Goal of the exercise: Print the records below exactly; all of them are needed.

(Records from a dataset)
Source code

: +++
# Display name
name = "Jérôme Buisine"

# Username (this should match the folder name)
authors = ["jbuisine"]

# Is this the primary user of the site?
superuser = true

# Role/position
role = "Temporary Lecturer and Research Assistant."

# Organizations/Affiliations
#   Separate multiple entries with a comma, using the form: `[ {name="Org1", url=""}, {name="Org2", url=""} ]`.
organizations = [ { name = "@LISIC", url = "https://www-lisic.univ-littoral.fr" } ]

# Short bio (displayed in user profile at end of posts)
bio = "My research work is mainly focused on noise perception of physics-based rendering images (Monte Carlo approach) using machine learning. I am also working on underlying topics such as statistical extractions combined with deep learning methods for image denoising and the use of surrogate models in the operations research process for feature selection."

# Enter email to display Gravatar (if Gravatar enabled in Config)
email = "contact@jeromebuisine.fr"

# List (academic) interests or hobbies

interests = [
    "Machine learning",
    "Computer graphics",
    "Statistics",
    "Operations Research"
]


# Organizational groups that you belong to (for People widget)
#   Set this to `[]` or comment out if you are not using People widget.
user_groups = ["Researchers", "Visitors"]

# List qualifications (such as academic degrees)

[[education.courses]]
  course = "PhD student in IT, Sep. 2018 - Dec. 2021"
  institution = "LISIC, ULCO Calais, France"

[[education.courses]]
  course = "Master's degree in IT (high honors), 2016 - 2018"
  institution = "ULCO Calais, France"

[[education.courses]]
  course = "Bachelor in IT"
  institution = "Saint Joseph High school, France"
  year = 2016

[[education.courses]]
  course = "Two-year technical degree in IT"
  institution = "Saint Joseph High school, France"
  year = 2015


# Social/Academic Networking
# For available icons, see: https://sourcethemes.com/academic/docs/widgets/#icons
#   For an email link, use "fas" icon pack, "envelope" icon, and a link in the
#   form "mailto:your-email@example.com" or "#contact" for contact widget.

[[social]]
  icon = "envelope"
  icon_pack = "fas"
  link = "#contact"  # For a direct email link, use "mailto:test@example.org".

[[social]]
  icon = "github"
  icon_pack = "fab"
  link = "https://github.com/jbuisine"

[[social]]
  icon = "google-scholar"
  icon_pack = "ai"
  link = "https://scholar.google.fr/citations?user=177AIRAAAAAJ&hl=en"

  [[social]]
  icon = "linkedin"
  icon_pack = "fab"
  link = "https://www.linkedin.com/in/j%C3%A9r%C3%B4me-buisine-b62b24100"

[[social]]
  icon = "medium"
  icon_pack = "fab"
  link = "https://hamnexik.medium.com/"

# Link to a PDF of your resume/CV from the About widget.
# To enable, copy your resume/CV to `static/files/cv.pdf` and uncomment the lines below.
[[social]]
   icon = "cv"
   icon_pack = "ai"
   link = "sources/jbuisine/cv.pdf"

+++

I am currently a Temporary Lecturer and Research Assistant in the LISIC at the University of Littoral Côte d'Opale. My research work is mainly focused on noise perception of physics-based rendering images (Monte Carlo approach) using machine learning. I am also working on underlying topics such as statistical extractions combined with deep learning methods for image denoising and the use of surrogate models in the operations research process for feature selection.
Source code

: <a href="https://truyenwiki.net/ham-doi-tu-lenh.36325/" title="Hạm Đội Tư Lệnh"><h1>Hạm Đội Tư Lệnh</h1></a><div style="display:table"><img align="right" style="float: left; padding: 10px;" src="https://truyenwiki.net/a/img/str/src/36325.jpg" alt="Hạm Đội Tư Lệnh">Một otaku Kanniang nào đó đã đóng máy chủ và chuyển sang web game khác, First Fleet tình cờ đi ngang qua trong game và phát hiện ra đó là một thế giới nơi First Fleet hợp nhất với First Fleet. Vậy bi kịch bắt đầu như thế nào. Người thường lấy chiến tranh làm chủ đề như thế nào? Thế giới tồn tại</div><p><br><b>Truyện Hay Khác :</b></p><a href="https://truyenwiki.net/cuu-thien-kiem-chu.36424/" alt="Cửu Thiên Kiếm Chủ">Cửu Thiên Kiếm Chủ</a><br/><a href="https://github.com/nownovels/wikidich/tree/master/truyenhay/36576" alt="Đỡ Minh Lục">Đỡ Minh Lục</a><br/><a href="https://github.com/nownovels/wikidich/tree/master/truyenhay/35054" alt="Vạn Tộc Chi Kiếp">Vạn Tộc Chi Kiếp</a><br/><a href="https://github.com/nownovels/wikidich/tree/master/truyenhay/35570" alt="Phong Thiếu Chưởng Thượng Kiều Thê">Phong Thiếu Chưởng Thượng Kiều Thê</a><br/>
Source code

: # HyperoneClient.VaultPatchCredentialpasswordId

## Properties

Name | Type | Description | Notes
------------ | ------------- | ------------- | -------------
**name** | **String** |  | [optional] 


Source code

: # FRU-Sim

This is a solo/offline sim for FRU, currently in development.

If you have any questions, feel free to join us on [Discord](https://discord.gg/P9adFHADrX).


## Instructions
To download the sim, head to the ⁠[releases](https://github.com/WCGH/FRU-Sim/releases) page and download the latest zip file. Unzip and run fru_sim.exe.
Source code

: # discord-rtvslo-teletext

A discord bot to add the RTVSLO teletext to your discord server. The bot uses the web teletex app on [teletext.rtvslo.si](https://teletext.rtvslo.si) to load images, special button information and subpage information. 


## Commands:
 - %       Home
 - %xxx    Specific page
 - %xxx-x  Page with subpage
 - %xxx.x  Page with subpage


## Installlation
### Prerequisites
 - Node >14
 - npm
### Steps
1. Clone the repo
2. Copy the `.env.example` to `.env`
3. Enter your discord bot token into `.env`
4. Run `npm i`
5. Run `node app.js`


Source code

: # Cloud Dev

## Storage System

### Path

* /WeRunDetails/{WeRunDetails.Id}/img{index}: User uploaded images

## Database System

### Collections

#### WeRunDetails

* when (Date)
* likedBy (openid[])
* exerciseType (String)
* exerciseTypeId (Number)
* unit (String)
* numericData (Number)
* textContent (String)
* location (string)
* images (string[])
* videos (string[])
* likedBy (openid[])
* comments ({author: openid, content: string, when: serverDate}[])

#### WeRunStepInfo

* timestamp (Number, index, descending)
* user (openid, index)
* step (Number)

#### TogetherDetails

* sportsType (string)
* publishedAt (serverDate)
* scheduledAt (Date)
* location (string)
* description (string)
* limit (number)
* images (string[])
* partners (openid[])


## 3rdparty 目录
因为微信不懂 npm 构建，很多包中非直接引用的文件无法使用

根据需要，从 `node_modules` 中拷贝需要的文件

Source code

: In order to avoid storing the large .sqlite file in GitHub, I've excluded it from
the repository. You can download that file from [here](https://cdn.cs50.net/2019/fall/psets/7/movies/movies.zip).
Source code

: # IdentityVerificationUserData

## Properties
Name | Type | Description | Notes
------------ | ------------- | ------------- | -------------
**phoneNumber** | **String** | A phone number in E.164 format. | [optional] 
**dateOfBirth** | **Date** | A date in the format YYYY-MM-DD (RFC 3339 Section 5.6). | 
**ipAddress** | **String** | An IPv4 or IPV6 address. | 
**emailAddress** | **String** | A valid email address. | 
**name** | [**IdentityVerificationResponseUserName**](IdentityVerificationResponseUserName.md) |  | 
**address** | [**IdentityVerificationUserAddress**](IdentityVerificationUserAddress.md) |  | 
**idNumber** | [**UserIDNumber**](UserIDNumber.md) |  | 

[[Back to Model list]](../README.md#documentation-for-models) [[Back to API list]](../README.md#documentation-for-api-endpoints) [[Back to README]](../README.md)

Expected output:
Source code

: +++
# Display name
name = "Jérôme Buisine"

# Username (this should match the folder name)
authors = ["jbuisine"]

# Is this the primary user of the site?
superuser = true

# Role/position
role = "Temporary Lecturer and Research Assistant."

# Organizations/Affiliations
#   Separate multiple entries with a comma, using the form: `[ {name="Org1", url=""}, {name="Org2", url=""} ]`.
organizations = [ { name = "@LISIC", url = "https://www-lisic.univ-littoral.fr" } ]

# Short bio (displayed in user profile at end of posts)
bio = "My research work is mainly focused on noise perception of physics-based rendering images (Monte Carlo approach) using machine learning. I am also working on underlying topics such as statistical extractions combined with deep learning methods for image denoising and the use of surrogate models in the operations research process for feature selection."

# Enter email to display Gravatar (if Gravatar enabled in Config)
email = "contact@jeromebuisine.fr"

# List (academic) interests or hobbies

interests = [
    "Machine learning",
    "Computer graphics",
    "Statistics",
    "Operations Research"
]


# Organizational groups that you belong to (for People widget)
#   Set this to `[]` or comment out if you are not using People widget.
user_groups = ["Researchers", "Visitors"]

# List qualifications (such as academic degrees)

[[education.courses]]
  course = "PhD student in IT, Sep. 2018 - Dec. 2021"
  institution = "LISIC, ULCO Calais, France"

[[education.courses]]
  course = "Master's degree in IT (high honors), 2016 - 2018"
  institution = "ULCO Calais, France"

[[education.courses]]
  course = "Bachelor in IT"
  institution = "Saint Joseph High school, France"
  year = 2016

[[education.courses]]
  course = "Two-year technical degree in IT"
  institution = "Saint Joseph High school, France"
  year = 2015


# Social/Academic Networking
# For available icons, see: https://sourcethemes.com/academic/docs/widgets/#icons
#   For an email link, use "fas" icon pack, "envelope" icon, and a link in the
#   form "mailto:your-email@example.com" or "#contact" for contact widget.

[[social]]
  icon = "envelope"
  icon_pack = "fas"
  link = "#contact"  # For a direct email link, use "mailto:test@example.org".

[[social]]
  icon = "github"
  icon_pack = "fab"
  link = "https://github.com/jbuisine"

[[social]]
  icon = "google-scholar"
  icon_pack = "ai"
  link = "https://scholar.google.fr/citations?user=177AIRAAAAAJ&hl=en"

  [[social]]
  icon = "linkedin"
  icon_pack = "fab"
  link = "https://www.linkedin.com/in/j%C3%A9r%C3%B4me-buisine-b62b24100"

[[social]]
  icon = "medium"
  icon_pack = "fab"
  link = "https://hamnexik.medium.com/"

# Link to a PDF of your resume/CV from the About widget.
# To enable, copy your resume/CV to `static/files/cv.pdf` and uncomment the lines below.
[[social]]
   icon = "cv"
   icon_pack = "ai"
   link = "sources/jbuisine/cv.pdf"

+++

I am currently a Temporary Lecturer and Research Assistant in the LISIC at the University of Littoral Côte d'Opale. My research work is mainly focused on noise perception of physics-based rendering images (Monte Carlo approach) using machine learning. I am also working on underlying topics such as statistical extractions combined with deep learning methods for image denoising and the use of surrogate models in the operations research process for feature selection.
Source code

: <a href="https://truyenwiki.net/ham-doi-tu-lenh.36325/" title="Hạm Đội Tư Lệnh"><h1>Hạm Đội Tư Lệnh</h1></a><div style="display:table"><img align="right" style="float: left; padding: 10px;" src="https://truyenwiki.net/a/img/str/src/36325.jpg" alt="Hạm Đội Tư Lệnh">Một otaku Kanniang nào đó đã đóng máy chủ và chuyển sang web game khác, First Fleet tình cờ đi ngang qua trong game và phát hiện ra đó là một thế giới nơi First Fleet hợp nhất với First Fleet. Vậy bi kịch bắt đầu như thế nào. Người thường lấy chiến tranh làm chủ đề như thế nào? Thế giới tồn tại</div><p><br><b>Truyện Hay Khác :</b></p><a href="https://truyenwiki.net/cuu-thien-kiem-chu.36424/" alt="Cửu Thiên Kiếm Chủ">Cửu Thiên Kiếm Chủ</a><br/><a href="https://github.com/nownovels/wikidich/tree/master/truyenhay/36576" alt="Đỡ Minh Lục">Đỡ Minh Lục</a><br/><a href="https://github.com/nownovels/wikidich/tree/master/truyenhay/35054" alt="Vạn Tộc Chi Kiếp">Vạn Tộc Chi Kiếp</a><br/><a href="https://github.com/nownovels/wikidich/tree/master/truyenhay/35570" alt="Phong Thiếu Chưởng Thượng Kiều Thê">Phong Thiếu Chưởng Thượng Kiều Thê</a><br/>
Source code

: # HyperoneClient.VaultPatchCredentialpasswordId

## Properties

Name | Type | Description | Notes
------------ | ------------- | ------------- | -------------
**name** | **String** |  | [optional] 


Source code

: # FRU-Sim

This is a solo/offline sim for FRU, currently in development.

If you have any questions, feel free to join us on [Discord](https://discord.gg/P9adFHADrX).


## Instructions
To download the sim, head to the ⁠[releases](https://github.com/WCGH/FRU-Sim/releases) page and download the latest zip file. Unzip and run fru_sim.exe.
Source code

: # discord-rtvslo-teletext

A discord bot to add the RTVSLO teletext to your discord server. The bot uses the web teletex app on [teletext.rtvslo.si](https://teletext.rtvslo.si) to load images, special button information and subpage information. 


## Commands:
 - %       Home
 - %xxx    Specific page
 - %xxx-x  Page with subpage
 - %xxx.x  Page with subpage


## Installlation
### Prerequisites
 - Node >14
 - npm
### Steps
1. Clone the repo
2. Copy the `.env.example` to `.env`
3. Enter your discord bot token into `.env`
4. Run `npm i`
5. Run `node app.js`


Source code

: # Cloud Dev

## Storage System

### Path

* /WeRunDetails/{WeRunDetails.Id}/img{index}: User uploaded images

## Database System

### Collections

#### WeRunDetails

* when (Date)
* likedBy (openid[])
* exerciseType (String)
* exerciseTypeId (Number)
* unit (String)
* numericData (Number)
* textContent (String)
* location (string)
* images (string[])
* videos (string[])
* likedBy (openid[])
* comments ({author: openid, content: string, when: serverDate}[])

#### WeRunStepInfo

* timestamp (Number, index, descending)
* user (openid, index)
* step (Number)

#### TogetherDetails

* sportsType (string)
* publishedAt (serverDate)
* scheduledAt (Date)
* location (string)
* description (string)
* limit (number)
* images (string[])
* partners (openid[])


## 3rdparty 目录
因为微信不懂 npm 构建，很多包中非直接引用的文件无法使用

根据需要，从 `node_modules` 中拷贝需要的文件

Source code

: In order to avoid storing the large .sqlite file in GitHub, I've excluded it from
the repository. You can download that file from [here](https://cdn.cs50.net/2019/fall/psets/7/movies/movies.zip).
Source code

: # IdentityVerificationUserData

## Properties
Name | Type | Description | Notes
------------ | ------------- | ------------- | -------------
**phoneNumber** | **String** | A phone number in E.164 format. | [optional] 
**dateOfBirth** | **Date** | A date in the format YYYY-MM-DD (RFC 3339 Section 5.6). | 
**ipAddress** | **String** | An IPv4 or IPV6 address. | 
**emailAddress** | **String** | A valid email address. | 
**name** | [**IdentityVerificationResponseUserName**](IdentityVerificationResponseUserName.md) |  | 
**address** | [**IdentityVerificationUserAddress**](IdentityVerificationUserAddress.md) |  | 
**idNumber** | [**UserIDNumber**](UserIDNumber.md) |  | 

[[Back to Model list]](../README.md#documentation-for-models) [[Back to API list]](../README.md#documentation-for-api-endpoints) [[Back to README]](../README.md)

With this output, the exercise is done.